- Co tam się dokładnie dzieje, to kompletnie nie mam pojęcia. Wiem, że jest tam gospodarz, który pilnuje porządku, obejścia. Byłem tam w zeszłym tygodniu. Pytałem się go czy ktoś tam jest i mówił, że nikogo nie ma, żadnej osoby – mówił na radiowej antenie burmistrz Zbigniew Mączka.
Krytycznie do tej wypowiedzi odniósł się wicestarosta Jacek Hudyma.
- Jego zdziwienie, że w ogóle tam cokolwiek robimy.
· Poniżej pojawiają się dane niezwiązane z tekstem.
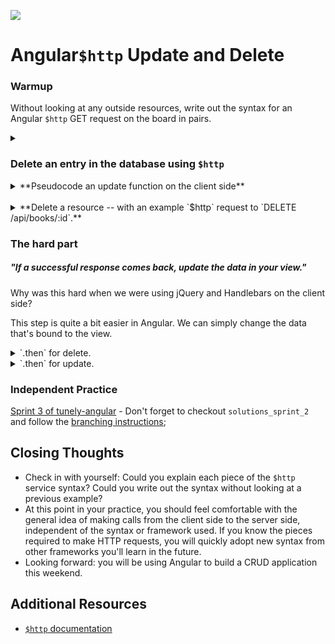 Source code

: <!--
Creator: Team, edits by Cory Fauver
Market: SF
-->

![](https://ga-dash.s3.amazonaws.com/production/assets/logo-9f88ae6c9c3871690e33280fcf557f33.png)

# Angular`$http` Update and Delete

### Warmup

Without looking at any outside resources, write out the syntax for an Angular `$http` GET request on the board in pairs.

<details>
  <summary>
  </summary>
  ```javascript
  $http({
    method: 'GET',
    url: 'http://www.jonsnow-portfolio.com/api/projects'
  }).then(successCallback, errorCallback);

  function successCallback(response) {
    console.log('response for all projects:', response);
  }
  function errorCallback(error) {
    console.log('There was an error getting the data', error);
  }
  ```
</details>

### Why is this important?
<!-- framing the "why" in big-picture/real world examples -->
![CRUD](http://2.bp.blogspot.com/-frXMwdxsUyg/VpwZAFmBcJI/AAAAAAAABK4/G6sBPW0qhg8/s1600/CRUD.png)

*This workshop is important because:*

Angular is built to help develop full CRUD apps. Update and delete are the more complex half of CRUD that require reflection on the DOM after it has been loaded. Practice is important to help you feel comfortable doing this work on your own.

### What are the objectives?
<!-- specific/measurable goal for students to achieve -->
*After this workshop, developers will be able to:*

- Make requests to update and delete data in the DB using `$http`.
- Successfully update and delete data in the view once we receive a success message from the DB.

### Where should we be now?
<!-- call out the skills that are prerequisites -->
*Before this workshop, developers should already be able to:*

- make update and delete requests using jQuery's `$.ajax()` function.
- using jQuery to adjust the DOM to reflect data returned from the server.


### Update a database using `$http`

<details>
  <summary>
  **Pseudocode an update function on the client side**
  </summary>
  1. Gather the proper resources to send the request
    1. Specify the proper endpoint on the API to update the proper resource.
    2. Select the proper data to send in this PUT request.
  3. Make the PUT request with all of the proper data.
  4. If a successful response comes back, update the data in your view.
  5. If an error response comes back, log the error, optionally, notify the user of the error, and do not update the data in the view.
</details>
<br>
<details>
  <summary> **Update a resource -- with an example `$http` request to `PUT /api/books/:id`.** </summary>


  ```js
  vm.sendUpdate = function(book){
    $http({
      method: 'PUT',
      url: '/api/books/'+book._id,
      data: {
        title: book.title,
        author: book.author,
        characters: book.characters
      },
    }).then(function successCallback(response) {
      // update the data that's bound to the view.
    }, function errorCallback(error) {
      console.log('There was an error', error);
    })
  };
  ```

  ... and a sample response:
  <details><summary>click to see full response</summary>
  ```js
  {
    "data": {
      _id: "56fd8372m098ok2u89uclwm09",
      title: "Harry Potter and the Sorcerer's Stone",
      author: "J.K. Rowling",
      characters: [ "Harry Potter", "Ron Weasley", "Hermione Granger", "Hagrid", "Dumbledore"]
    },
    "status": 200,
    "config": {
      "method": "PUT",
      "transformRequest": [
        null
      ],
      "transformResponse": [
        null
      ],
      "data": {
        _id: "56fd8372m098ok2u89uclwm09",
        title: "Harry Potter and the Sorcerer's Stone",
        author: "J.K. Rowling",
        characters: [ "Harry Potter", "Ron Weasley", "Hermione Granger", "Hagrid", "Dumbledore"]
      },
      "url": "http://www.cf-books.com/api/books/56fd8372m098ok2u89uclwm09",
      "headers": {
        "Accept": "application/json, text/plain, */*"
      }
    },
    "statusText": "OK"
  }
  ```  
  </details>

</details>


### Delete an entry in the database using `$http`

<details>
  <summary>
  **Pseudocode an update function on the client side**
  </summary>
  1. Gather the proper resources to send the request
    1. Get the proper endpoint on the API to update the proper resource. Make sure you know the way you are supposed to identify a specific item to delete (by id? by name?). For example, `/api/albums/:id`.
  3. Make the DELETE request to the proper endpoint.
  4. If a successful response comes back, update the data in your view.
  5. If an error response comes back, log the error, optionally, notify the user of the error, and do not update the data in the view.
</details>
<br>
<details>
  <summary>**Delete a resource -- with an example `$http` request to `DELETE /api/books/:id`.**</summary>
  ```js
  vm.deleteBook = function(book){
    $http({
      method: 'DELETE',
      url: '/api/books/' + book._id,
    }).then(function successCallback(response) {
      // delete the entry from the data that's bound to the view.
    }, function errorCallback(error) {
      console.log('There was an error', error);
      // Possibly, display to the user that you were unable to delete.
    });
  };
  ```

  ... and a sample response:
  <details><summary>click to see full response</summary>
  ```js
  {
    "data": {
      _id: "56fd8372m098ok2u89uclwm09",
      title: "Harry Potter and the Sorcerer's Stone",
      author: "J.K. Rowling",
      characters: [ "Harry Potter", "Ron Weasley", "Hermione Granger", "Hagrid", "Dumbledore"]
    },
    "status": 200,
    "config": {
      "method": "DELETE",
      "transformRequest": [
        null
      ],
      "transformResponse": [
        null
      ],
      "url": "http://www.cf-books.com/api/books/56fd8372m098ok2u89uclwm0",
      "headers": {
        "Accept": "application/json, text/plain, */*"
      }
    },
    "statusText": "OK"
  }
  ```  
  </details>

</details>

### The hard part
##### "If a successful response comes back, update the data in your view."

Why was this hard when we were using jQuery and Handlebars on the client side?

This step is quite a bit easier in Angular. We can simply change the data that's bound to the view.

<details>
  <summary>`.then` for delete.</summary>
```javascript
vm.deleteBook = function(book){
  $http({
    method: 'DELETE',
    url: '/api/books/' + book._id,
  }).then(function successCallback(deletedBookJson) {
    var index = vm.books.indexOf(book);
    vm.books.splice(index, 1);
  }, function errorCallback(response) {
    console.log('There was an error deleting the data', response);
  });
}
```
</details>

<details>
  <summary>`.then` for update.</summary>
```javascript
vm.updateBook = function(book){
  $http({
    method: 'PUT',
    url: '/api/books/' + book._id,
    data: {
      title: book.title,
      author: book.author,
      characters: book.characters
    },
  }).then(function successCallback(updatedBookJson) {
    var index = vm.books.indexOf(book);
    vm.books.splice(index, 1, updatedBookJson);
    // any hiding / showing that needs to occur
  }, function errorCallback(response) {
    console.log('There was an error deleting the data', response);
  });
}
```
</details>


### Independent Practice

[Sprint 3 of tunely-angular](https://github.com/sf-wdi-31/tunely-angular/blob/master/docs/sprint3.md) - Don't forget to checkout `solutions_sprint_2` and follow the [branching instructions](https://github.com/sf-wdi-31/tunely-angular/blob/master/docs/starting_with_a_branch.md#subsequent-sprints);

## Closing Thoughts
- Check in with yourself: Could you explain each piece of the `$http` service syntax? Could you write out the syntax without looking at a previous example?
- At this point in your practice, you should feel comfortable with the general idea of making calls from the client side to the server side, independent of the syntax or framework used. If you know the pieces required to make HTTP requests, you will quickly adopt new syntax from other frameworks you'll learn in the future.
- Looking forward: you will be using Angular to build a CRUD application this weekend.

## Additional Resources
- [`$http` documentation](https://docs.angularjs.org/api/ng/service/$http)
My akurat czujemy się bardzo odpowiedzialni za naszych pensjonariuszy, naszych pracowników, którzy świadczą pracę w naszych Domach Pomocy Społecznej. Wypowiedzi pana burmistrza Mączki, wydaje mi się, że są nie na miejscu i pookazują, że jednak ma duże braki jeśli chodzi o empatię do osób mniej sprawnych – oburzał się Jacek Hudyma, wicestarosta tarnowski.
Z kolei burmistrz w radiowym wywiadzie, mówił, że o tym, że w Radłowie powstanie izolatorium dowiedział się z mediów.
Trzeba zaznaczyć, że obiekt w którym zostało ono stworzone należy do powiatu tarnowskiego.
- Staramy się wspierać te osoby w razie sytuacji, gdzie nie będziemy mieli w naszych izolatoriach wewnętrznych – bo ja przypomnę, że my mamy izolatoria wewnętrzne w Domach Pomocy Społecznej – gdy już tam nie będzie miejsc, musimy gdzieś tych naszych mieszkańców, pensjonariuszy umieścić. I po to jest to miejsce stworzone w naszej byłej szkole w Radłowie, dokładnie w sali gimnastycznej – wyjaśniał Jacek Hudyma.
W Radłowie dla chorych na covid-19 stworzono 30 miejsc. Do tej pory do izolatorium nikt jeszcze nie trafił.
Przypomnijmy, że spór między gminą Radłów a powiatem tarnowskim o Zespół Pałacowo-Parkowy, na którego terenie znajduje się izolatorium trwa od kliku lat. Po zlikwidowaniu szkoły, która mieściła się w pałacu Dolańskich powiat planował sprzedać obiekt. Prawo pierwokupu otrzymała gmina Radłów. Do tej transakcji jednak nie doszło. Niemożliwe okazało się ogłoszenie przetargu na sprzedaż obiektu.